La geografia della prostituzione in città appare sempre più articolata e frammentata, capace di adattarsi ai quartieri, alle abitudini della clientela e cercare di sfuggire ai controlli delle forze dell’ordine. Un fenomeno sommerso che muta forma e linguaggio, ma che continua a essere ben presente nel tessuto urbano barese.
I falsi centri benessere
Nei quartieri di Carrassi, Picone, Poggiofranco e Quartierino, negli ultimi tempi, si registra una crescita dei cosiddetti centri benessere. Strutture che, almeno formalmente, sembra che offrano servizi di massaggi e trattamenti per il corpo, ma che in molti casi affiancano prestazioni di natura sessuale, proposte con modalità organizzate e pacchetti di fidelizzazione. L’offerta, secondo quanto emerge da diverse segnalazioni, si rivolge a una clientela eterogenea e comprende formule individuali e di gruppo, spesso pubblicizzate attraverso canali informali o piattaforme online.
Il sesso di strada
Diversa è la realtà della prostituzione su strada, che mantiene punti di riferimento ormai consolidati. In via San Giorgi si concentrano giovani ragazze, spesso appena maggiorenni, provenienti dai Paesi dell’Est Europa. Sul litorale sud, invece, in particolare nei pressi del ponte di San Giorgio e lungo le complanari dell’ultimo tratto della tangenziale, il fenomeno si manifesta soprattutto nelle ore serali e notturne, seguendo flussi automobilistici ben precisi.
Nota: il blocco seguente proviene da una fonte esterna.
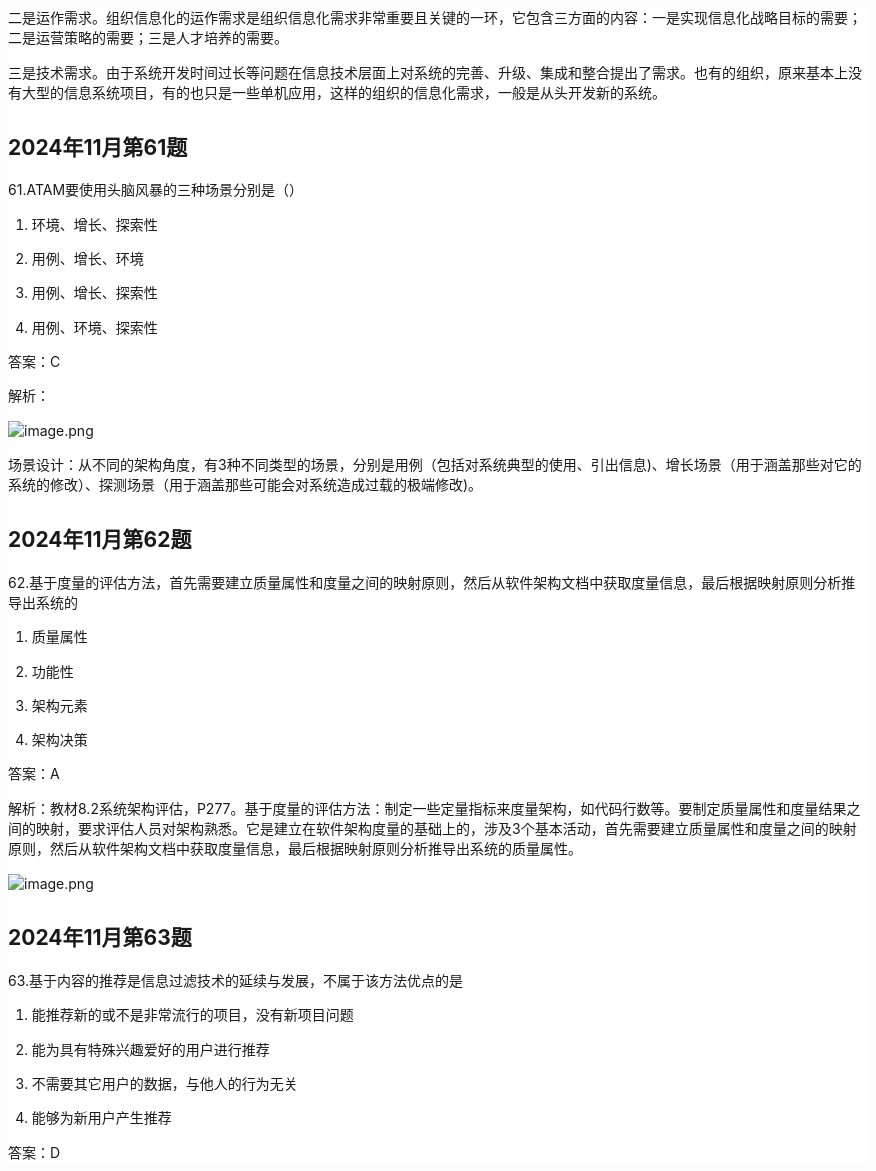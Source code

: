 二是运作需求。组织信息化的运作需求是组织信息化需求非常重要且关键的一环，它包含三方面的内容：一是实现信息化战略目标的需要；二是运营策略的需要；三是人才培养的需要。

三是技术需求。由于系统开发时间过长等问题在信息技术层面上对系统的完善、升级、集成和整合提出了需求。也有的组织，原来基本上没有大型的信息系统项目，有的也只是一些单机应用，这样的组织的信息化需求，一般是从头开发新的系统。

## 2024年11月第61题

61.ATAM要使用头脑风暴的三种场景分别是（）

1.  环境、增长、探索性
    
2.  用例、增长、环境
    
3.  用例、增长、探索性
    
4.  用例、环境、探索性
    

答案：C

解析：

![image.png](https://alidocs.oss-cn-zhangjiakou.aliyuncs.com/res/8oLl952owjMJ4lap/img/c08d609e-19e3-402b-ba83-e7113f7c9f78.png)

场景设计：从不同的架构角度，有3种不同类型的场景，分别是用例（包括对系统典型的使用、引出信息)、增长场景（用于涵盖那些对它的系统的修改）、探测场景（用于涵盖那些可能会对系统造成过载的极端修改)。

## 2024年11月第62题

62.基于度量的评估方法，首先需要建立质量属性和度量之间的映射原则，然后从软件架构文档中获取度量信息，最后根据映射原则分析推导出系统的       

1.  质量属性
    
2.  功能性
    
3.  架构元素
    
4.  架构决策
    

答案：A

解析：教材8.2系统架构评估，P277。基于度量的评估方法：制定一些定量指标来度量架构，如代码行数等。要制定质量属性和度量结果之间的映射，要求评估人员对架构熟悉。它是建立在软件架构度量的基础上的，涉及3个基本活动，首先需要建立质量属性和度量之间的映射原则，然后从软件架构文档中获取度量信息，最后根据映射原则分析推导出系统的质量属性。

![image.png](https://alidocs.oss-cn-zhangjiakou.aliyuncs.com/res/8oLl952owjMJ4lap/img/3b63c132-eca9-4ab0-b747-243163f9d117.png)

## 2024年11月第63题

63.基于内容的推荐是信息过滤技术的延续与发展，不属于该方法优点的是

1.  能推荐新的或不是非常流行的项目，没有新项目问题
    
2.  能为具有特殊兴趣爱好的用户进行推荐
    
3.  不需要其它用户的数据，与他人的行为无关
    
4.  能够为新用户产生推荐
    

答案：D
Le donne di origine nigeriana risultano invece presenti prevalentemente nella zona di Santa Caterina e nell’area dello stadio San Nicola. Qui la prostituzione femminile convive con un’offerta trasversale che coinvolge trans, travestiti e omosessuali, creando una sorta di controcanto notturno che si alimenta di segnali, soste improvvise e ammiccamenti tra auto in movimento.
Il sesso fatto in casa
Accanto alla strada, resiste e si rafforza il fenomeno degli «appartamenti del sesso», concentrati soprattutto nei quartieri Libertà, San Paolo, Palese, Santo Spirito e Madonnella. In questi contesti operano perlopiù donne provenienti dall’Est Europa e dall’Africa, che ricevono su appuntamento in abitazioni private, spesso difficili da individuare dall’esterno. Un capitolo a parte riguarda il mondo delle escort locali. Donne italiane, talvolta casalinghe o professioniste insoddisfatte, che operano in appartamenti situati in zone centrali e residenziali della città, spesso all’interno di condomini che ospitano studi legali, notarili e commerciali. Una scelta non casuale, che consente di mimetizzare il continuo via vai senza destare sospetti tra i residenti.
Gli scambi
Infine, esiste un sottobosco ancora più difficile da intercettare: quello dello scambio di coppia a pagamento e delle pratiche sessuali più estreme, organizzate in abitazioni private sparse su tutto il territorio urbano. La clientela viene reclutata quasi esclusivamente online, attraverso siti di incontri dedicati, rendendo il fenomeno ancora più opaco e complesso da monitorare. Un mosaico di situazioni diverse che restituisce l’immagine di una città attraversata da molteplici forme di mercato sessuale, spesso invisibili di giorno, ma profondamente radicate nelle sue notti.